▶ [ACTIVITY] Scan the records for "theoremstyle" and copy each line that contains it.
*** Begin section ***
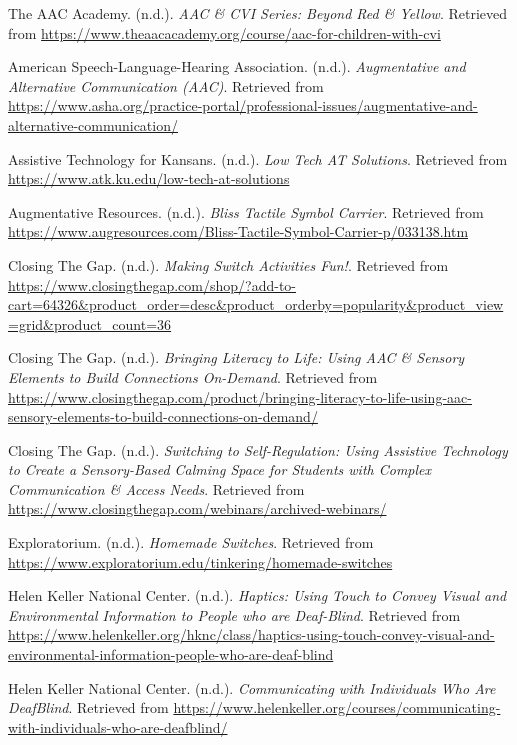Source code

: \begin{thebibliography}{99}

 The AAC Academy. (n.d.). \textit{AAC \& CVI Series: Beyond Red \& Yellow}. Retrieved from \url{https://www.theaacacademy.org/course/aac-for-children-with-cvi}

 American Speech-Language-Hearing Association. (n.d.). \textit{Augmentative and Alternative Communication (AAC)}. Retrieved from \url{https://www.asha.org/practice-portal/professional-issues/augmentative-and-alternative-communication/}

 Assistive Technology for Kansans. (n.d.). \textit{Low Tech AT Solutions}. Retrieved from \url{https://www.atk.ku.edu/low-tech-at-solutions}

 Augmentative Resources. (n.d.). \textit{Bliss Tactile Symbol Carrier}. Retrieved from \url{https://www.augresources.com/Bliss-Tactile-Symbol-Carrier-p/033138.htm}

 Closing The Gap. (n.d.). \textit{Making Switch Activities Fun!}. Retrieved from \url{https://www.closingthegap.com/shop/?add-to-cart=64326&product_order=desc&product_orderby=popularity&product_view=grid&product_count=36}

 Closing The Gap. (n.d.). \textit{Bringing Literacy to Life: Using AAC \& Sensory Elements to Build Connections On-Demand}. Retrieved from \url{https://www.closingthegap.com/product/bringing-literacy-to-life-using-aac-sensory-elements-to-build-connections-on-demand/}

 Closing The Gap. (n.d.). \textit{Switching to Self-Regulation: Using Assistive Technology to Create a Sensory-Based Calming Space for Students with Complex Communication \& Access Needs}. Retrieved from \url{https://www.closingthegap.com/webinars/archived-webinars/}

 Exploratorium. (n.d.). \textit{Homemade Switches}. Retrieved from \url{https://www.exploratorium.edu/tinkering/homemade-switches}

 Helen Keller National Center. (n.d.). \textit{Haptics: Using Touch to Convey Visual and Environmental Information to People who are Deaf-Blind}. Retrieved from \url{https://www.helenkeller.org/hknc/class/haptics-using-touch-convey-visual-and-environmental-information-people-who-are-deaf-blind}

 Helen Keller National Center. (n.d.). \textit{Communicating with Individuals Who Are DeafBlind}. Retrieved from \url{https://www.helenkeller.org/courses/communicating-with-individuals-who-are-deafblind/}


\end{thebibliography}

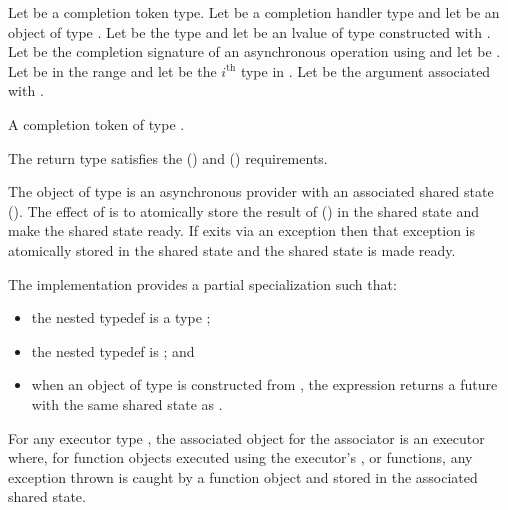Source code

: \begin{itemdescr}
\pnum
Let  be a completion token type. Let  be a completion handler type and let  be an object of type . Let  be the type  and let  be an lvalue of type  constructed with . Let  be the completion signature of an asynchronous operation using  and let  be . Let  be in the range  and let  be the $i^\text{th}$ type in . Let  be the argument associated with .

\pnum
\returns A completion token  of type .

\pnum
\remarks The return type  satisfies the  () and  () requirements.

\pnum
The object  of type  is an asynchronous provider with an associated shared state (). The effect of  is to atomically store the result of  () in the shared state and make the shared state ready. If  exits via an exception then that exception is atomically stored in the shared state and the shared state is made ready.

\pnum
The implementation provides a partial specialization  such that:
\begin{itemize}
\item
 the nested typedef  is a type ;
\item
 the nested typedef  is ; and
\item
 when an object  of type  is constructed from , the expression  returns a future with the same shared state as .
\end{itemize}

\pnum
For any executor type , the associated object for the associator  is an executor where, for function objects executed using the executor's ,  or  functions, any exception thrown is caught by a function object and stored in the associated shared state.
\end{itemdescr}



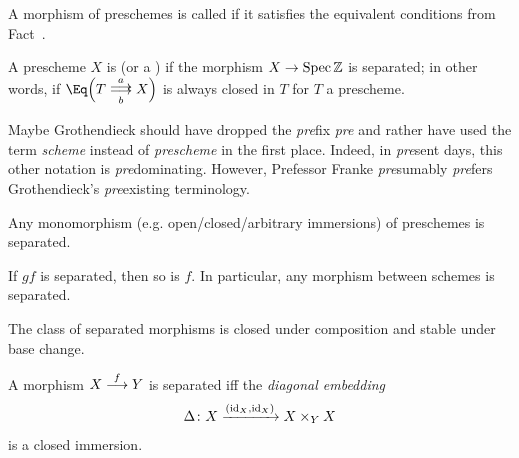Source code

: \documentclass[a4paper,parskip=half,numbers=enddot, DIV=12]{scrreprt}
\begin{document}
\begin{defi}
	\begin{alphanumerate}
		\item {} A morphism of preschemes is called  if it satisfies the equivalent conditions from Fact~.
		\item A prescheme $X$ is  (or a ) if the morphism $X\morphism\Spec \IZ$ is separated; in other words, if $\Eq\Big(T\doublemorphism[a][b]X\Big)$ is always closed in $T$ for $T$ a prescheme.
	\end{alphanumerate}
\end{defi}
\begin{rem*}
	Maybe Grothendieck should have dropped the \emph{pre}fix \emph{pre} and rather have used the term \emph{scheme} instead of \emph{prescheme} in the first place. Indeed, in \emph{pre}sent days, this other notation is \emph{pre}dominating. However, Prefessor Franke \emph{pre}sumably \emph{pre}fers Grothendieck's \emph{pre}existing terminology.
\end{rem*}
\begin{fact}
	\begin{alphanumerate}
		\item {} Any monomorphism (e.g. open/closed/arbitrary immersions) of preschemes is separated.
		\item If $gf$ is separated, then so is $f$. In particular, any morphism between schemes is separated.
		\item The class of separated morphisms is closed under composition and stable under base change.
		\item A morphism $X\morphism[f]Y$ is separated iff the \emph{diagonal embedding} 
		\begin{align*}
			\Delta\colon X\xrightarrow{(\operatorname{id}_X,\operatorname{id}_X)}X\times_YX
		\end{align*}
		is a closed immersion.
	\end{alphanumerate}
\end{fact}
\end{document}
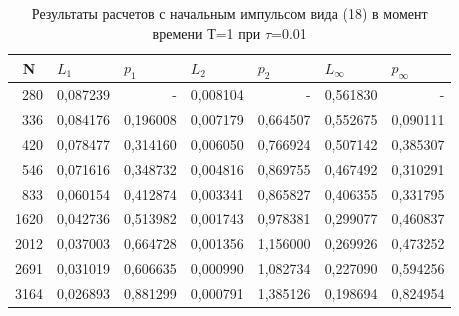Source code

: \documentclass[14pt]{article}
\begin{document}
\begin{table}[H]
\caption{Результаты расчетов с начальным импульсом вида (18) в момент времени Т=1 при $\tau$=0.01}
\begin{tabular}{|r|r|r|r|r|r|r|}
\hline
\multicolumn{1}{|c|}{N} & \multicolumn{1}{l|}{$L_1$}        & \multicolumn{1}{l|}{$p_1$} & \multicolumn{1}{l|}{$L_2$}     & \multicolumn{1}{l|}{$p_2$} & \multicolumn{1}{l|}{$L_\infty$} & \multicolumn{1}{l|}{$p_\infty$} \\ \hline
280                     & 0,087239                         & -                         & 0,008104                      & -    & 0,561830                    & -                           \\ \hline
336                     & 0,084176                         & 0,196008                  & 0,007179                      & 0,664507                  & 0,552675                    & 0,090111                    \\ \hline
420                     & 0,078477                         & 0,314160                  & 0,006050                      & 0,766924                  & 0,507142                    & 0,385307                    \\ \hline
546                     & 0,071616                         & 0,348732                  & 0,004816                      & 0,869755                  & 0,467492                    & 0,310291                    \\ \hline
833                     & 0,060154                         & 0,412874                  & 0,003341                      & 0,865827                  & 0,406355                    & 0,331795                    \\ \hline
1620                    & 0,042736                         & 0,513982                  & 0,001743                      & 0,978381                  & 0,299077                    & 0,460837                    \\ \hline
2012                    & 0,037003                         & 0,664728                  & 0,001356                      & 1,156000                  & 0,269926                    & 0,473252                    \\ \hline
2691                    & 0,031019                         & 0,606635                  & 0,000990                      & 1,082734                  & 0,227090                    & 0,594256                    \\ \hline
3164                    & 0,026893                         & 0,881299                  & 0,000791                      & 1,385126                  & 0,198694                    & 0,824954                    \\ \hline

\end{tabular}
\end{table}
\end{document}
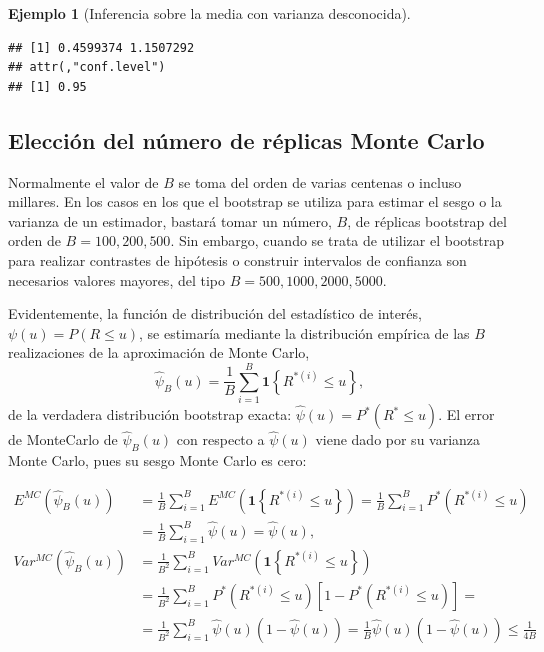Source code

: \documentclass[
]{book}
\newenvironment{Shaded}{\begin{snugshade}}{\end{snugshade}}
\newcommand{\FunctionTok}[1]{\textcolor[rgb]{0.13,0.29,0.53}{\textbf{#1}}}
\newcommand{\NormalTok}[1]{#1}
\newcommand{\SpecialCharTok}[1]{\textcolor[rgb]{0.81,0.36,0.00}{\textbf{#1}}}
\renewcommand{\mathbf}[1]{\symbf{#1}}
\theoremstyle{break}
\newtheorem{example}{Ejemplo}[chapter]
\theoremstyle{nonumberplain}
\begin{document}
\begin{example}[Inferencia sobre la media con varianza desconocida]
\begin{Shaded}
\end{Shaded}

\begin{verbatim}
## [1] 0.4599374 1.1507292
## attr(,"conf.level")
## [1] 0.95
\end{verbatim}

\end{example}

\subsection{Elección del número de réplicas Monte Carlo}\label{elecciuxf3n-del-nuxfamero-de-ruxe9plicas-monte-carlo}

Normalmente el valor de \(B\) se toma del orden de varias centenas o
incluso millares. En los casos en los que el bootstrap se utiliza para
estimar el sesgo o la varianza de un estimador, bastará tomar un número,
\(B\), de réplicas bootstrap del orden de \(B = 100, 200, 500\). Sin embargo,
cuando se trata de utilizar el bootstrap para realizar contrastes de
hipótesis o construir intervalos de confianza son necesarios valores
mayores, del tipo \(B = 500, 1000, 2000, 5000\).

Evidentemente, la función de distribución del estadístico de interés,
\(\psi \left( u \right) =P\left( R\leq u \right)\), se estimaría mediante
la distribución empírica de las \(B\) realizaciones de la aproximación de
Monte Carlo,
\[\hat{\psi}_{B}\left( u \right) =
\frac{1}{B}\sum_{i=1}^{B}\mathbf{1}\left\{ R^{\ast (i)}\leq u\right\},\]
de la verdadera distribución bootstrap exacta:
\(\hat{\psi}\left(u \right) =P^{\ast}\left( R^{\ast}\leq u \right)\).
El error de MonteCarlo de \(\hat{\psi}_{B}\left( u \right)\) con respecto
a \(\hat{\psi}\left( u \right)\) viene dado por su varianza Monte Carlo,
pues su sesgo Monte Carlo es cero:

\[\begin{aligned}
E^{MC}\left( \hat{\psi}_{B}\left( u \right) \right) &= \frac{1}{B}
\sum_{i=1}^{B}E^{MC}\left( \mathbf{1}\left\{ R^{\ast (i)}\leq
u\right\} \right) =\frac{1}{B}\sum_{i=1}^{B}P^{\ast}\left( R^{\ast \left(
i \right)}\leq u \right) \\
&= \frac{1}{B}\sum_{i=1}^{B}\hat{\psi}\left( u \right) =\hat{\psi}\left(
u \right), \\
Var^{MC}\left( \hat{\psi}_{B}\left( u \right) \right) &= \frac{1}{B^2}
\sum_{i=1}^{B}Var^{MC}\left( \mathbf{1}\left\{ R^{\ast (i)}\leq
u\right\} \right) \\
&= \frac{1}{B^2}\sum_{i=1}^{B}P^{\ast}\left( R^{\ast (i)
}\leq u \right) \left[ 1-P^{\ast}\left( R^{\ast (i)}\leq
u \right) \right] = \\
&= \frac{1}{B^2}\sum_{i=1}^{B}\hat{\psi}\left( u \right) \left( 1-\hat{\psi}
\left( u \right) \right) =\frac{1}{B}\hat{\psi}\left( u \right) \left( 1-\hat{
\psi}\left( u \right) \right) \leq \frac{1}{4B}
\end{aligned}\]
\end{document}
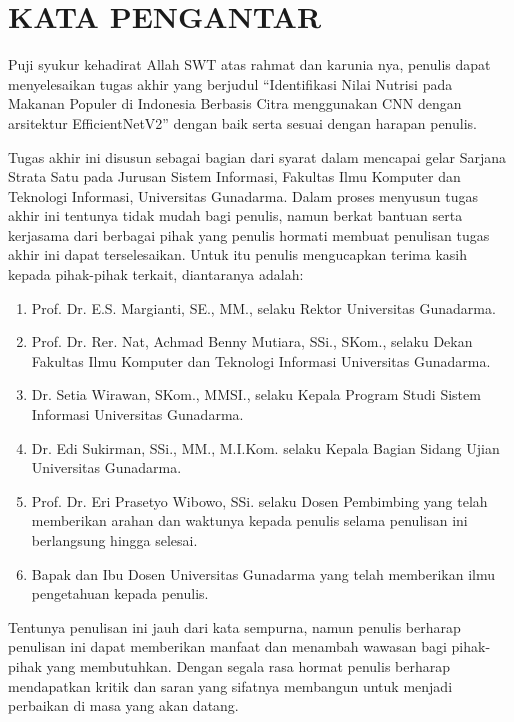 \chapter*{KATA PENGANTAR}

Puji syukur kehadirat Allah SWT atas rahmat dan karunia nya, penulis dapat menyelesaikan tugas akhir yang berjudul “Identifikasi Nilai Nutrisi pada Makanan Populer di Indonesia Berbasis Citra menggunakan CNN dengan arsitektur EfficientNetV2” dengan baik serta sesuai dengan harapan penulis.

Tugas akhir ini disusun sebagai bagian dari syarat dalam mencapai gelar Sarjana Strata Satu pada Jurusan Sistem Informasi, Fakultas Ilmu Komputer dan Teknologi Informasi, Universitas Gunadarma. Dalam proses menyusun tugas akhir ini tentunya tidak mudah bagi penulis, namun berkat bantuan serta kerjasama dari berbagai pihak yang penulis hormati membuat penulisan tugas akhir ini dapat terselesaikan. Untuk itu penulis mengucapkan terima kasih kepada pihak-pihak terkait, diantaranya adalah:

\begin{enumerate}
    \item Prof. Dr. E.S. Margianti, SE., MM., selaku Rektor Universitas Gunadarma.
    \item Prof. Dr. Rer. Nat, Achmad Benny Mutiara, SSi., SKom., selaku Dekan Fakultas Ilmu Komputer dan Teknologi Informasi Universitas Gunadarma.
    \item Dr. Setia Wirawan, SKom., MMSI., selaku Kepala Program Studi Sistem Informasi Universitas Gunadarma.
    \item Dr. Edi Sukirman, SSi., MM., M.I.Kom. selaku Kepala Bagian Sidang Ujian Universitas Gunadarma.
    \item Prof. Dr. Eri Prasetyo Wibowo, SSi. selaku Dosen Pembimbing yang telah memberikan arahan dan waktunya kepada penulis selama penulisan ini berlangsung hingga selesai.
    \item Bapak dan Ibu Dosen Universitas Gunadarma yang telah memberikan ilmu pengetahuan kepada penulis.
\end{enumerate}

Tentunya penulisan ini jauh dari kata sempurna, namun penulis berharap penulisan ini dapat memberikan manfaat dan menambah wawasan bagi pihak-pihak yang membutuhkan. Dengan segala rasa hormat penulis berharap mendapatkan kritik dan saran yang sifatnya membangun untuk menjadi perbaikan di masa yang akan datang.

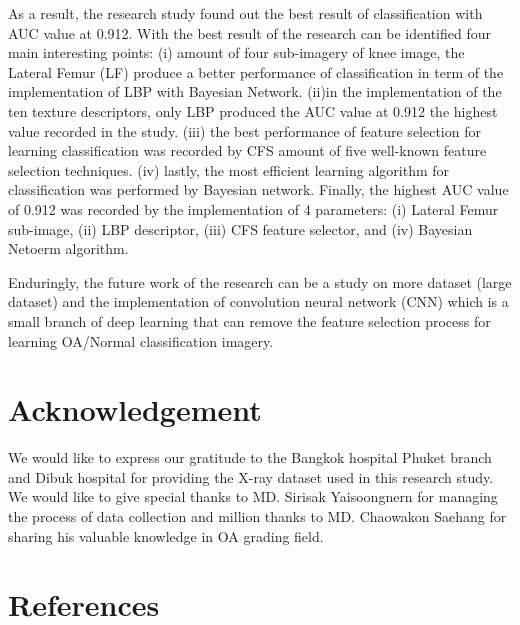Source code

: \documentclass[review]{elsarticle}
\begin{document}
As a result, the research study found out the best result of classification with AUC value at 0.912. With the best result of the research can be identified four main interesting points: (i) amount of four sub-imagery of knee image, the Lateral Femur (LF) produce a better performance of classification in term of the implementation of LBP with Bayesian Network. (ii)in the implementation of the ten texture descriptors, only LBP produced the AUC value at 0.912 the highest value recorded in the study. (iii) the best performance of feature selection for learning classification was recorded by CFS amount of five well-known feature selection techniques. (iv) lastly, the most efficient learning algorithm for classification was performed by Bayesian network. Finally, the highest AUC value of 0.912 was recorded by the implementation of 4 parameters: (i) Lateral Femur sub-image, (ii) LBP descriptor, (iii) CFS feature selector, and (iv) Bayesian Netoerm algorithm. 

Enduringly, the future work of the research can be a study on more dataset (large dataset) and the implementation of convolution neural network (CNN) which is a small branch of deep learning that can remove the feature selection process for learning OA/Normal classification imagery. 

\section{Acknowledgement}

We would like to express our gratitude to the Bangkok hospital Phuket branch and Dibuk hospital for providing the X-ray dataset used in this research study. We would like to give special thanks to MD. Sirisak Yaisoongnern for managing the process of data collection and million thanks to MD. Chaowakon Saehang for sharing his valuable knowledge in OA grading field.

\section*{References}


\end{document}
*** End section ***
▶ [SOLUTION TO THE EXERCISE]
\theoremstyle{break}
\theoremstyle{nonumberplain}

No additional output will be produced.